BEGIN DATASET EXTRACT

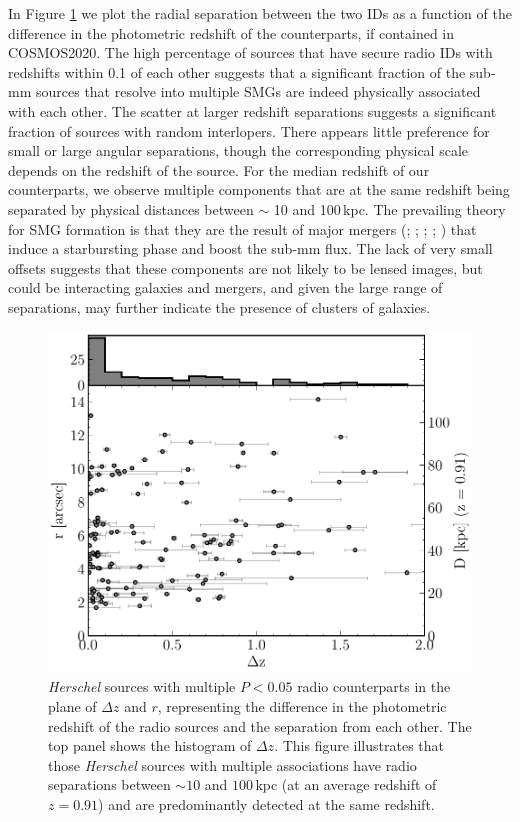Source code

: In Figure \ref{fig:multiples_separation} we plot the radial separation between the two IDs as a function of the difference in the photometric redshift of the counterparts, if contained in COSMOS2020. The high percentage of sources that have secure radio IDs with redshifts within 0.1 of each other suggests that a significant fraction of the sub-mm sources that resolve into multiple SMGs are indeed physically associated with each other. The scatter at larger redshift separations suggests a significant fraction of sources with random interlopers. There appears little preference for small or large angular separations, though the corresponding physical scale depends on the redshift of the source. For the median redshift of our counterparts, we observe multiple components that are at the same redshift being separated by physical distances between $\sim$ 10 and 100\,kpc. The prevailing theory for SMG formation is that they are the result of major mergers (\citealt{Ivison_2002}; \citealt{Smail_2004}; \citealt{Ivison_2007}; \citealt{Engel_2010}; \citealt{Hayward_2011}) that induce a starbursting phase and boost the sub-mm flux. The lack of very small offsets suggests that these components are not likely to be lensed images, but could be interacting galaxies and mergers, and given the large range of separations, may further indicate the presence of clusters of galaxies.

\begin{figure}
	\centering
	\includegraphics[width=0.75\columnwidth]{Figures/multiples_separation.pdf}
	\caption[Physical separation between multiple radio IDs to a given source]{\textit{Herschel} sources with multiple $P < 0.05$ radio counterparts in the plane of $\Delta z$ and $r$, representing the difference in the photometric redshift of the radio sources and the separation from each other. The top panel shows the histogram of $\Delta z$. This figure illustrates that those \textit{Herschel} sources with multiple associations have radio separations between $\sim 10$ and $100\,$kpc (at an average redshift of $z = 0.91$) and are predominantly detected at the same redshift.}
	\label{fig:multiples_separation}
\end{figure}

END DATASET EXTRACT

=== TASK DETAILS ===
Repeat each line of the material exactly, please, and skip every picture.

=== RESPONSE ===
Source code

: In Figure \ref{fig:multiples_separation} we plot the radial separation between the two IDs as a function of the difference in the photometric redshift of the counterparts, if contained in COSMOS2020. The high percentage of sources that have secure radio IDs with redshifts within 0.1 of each other suggests that a significant fraction of the sub-mm sources that resolve into multiple SMGs are indeed physically associated with each other. The scatter at larger redshift separations suggests a significant fraction of sources with random interlopers. There appears little preference for small or large angular separations, though the corresponding physical scale depends on the redshift of the source. For the median redshift of our counterparts, we observe multiple components that are at the same redshift being separated by physical distances between $\sim$ 10 and 100\,kpc. The prevailing theory for SMG formation is that they are the result of major mergers (\citealt{Ivison_2002}; \citealt{Smail_2004}; \citealt{Ivison_2007}; \citealt{Engel_2010}; \citealt{Hayward_2011}) that induce a starbursting phase and boost the sub-mm flux. The lack of very small offsets suggests that these components are not likely to be lensed images, but could be interacting galaxies and mergers, and given the large range of separations, may further indicate the presence of clusters of galaxies.

\begin{figure}
	\centering
	\includegraphics[width=0.75\columnwidth]{Figures/multiples_separation.pdf}
	\caption[Physical separation between multiple radio IDs to a given source]{\textit{Herschel} sources with multiple $P < 0.05$ radio counterparts in the plane of $\Delta z$ and $r$, representing the difference in the photometric redshift of the radio sources and the separation from each other. The top panel shows the histogram of $\Delta z$. This figure illustrates that those \textit{Herschel} sources with multiple associations have radio separations between $\sim 10$ and $100\,$kpc (at an average redshift of $z = 0.91$) and are predominantly detected at the same redshift.}
	\label{fig:multiples_separation}
\end{figure}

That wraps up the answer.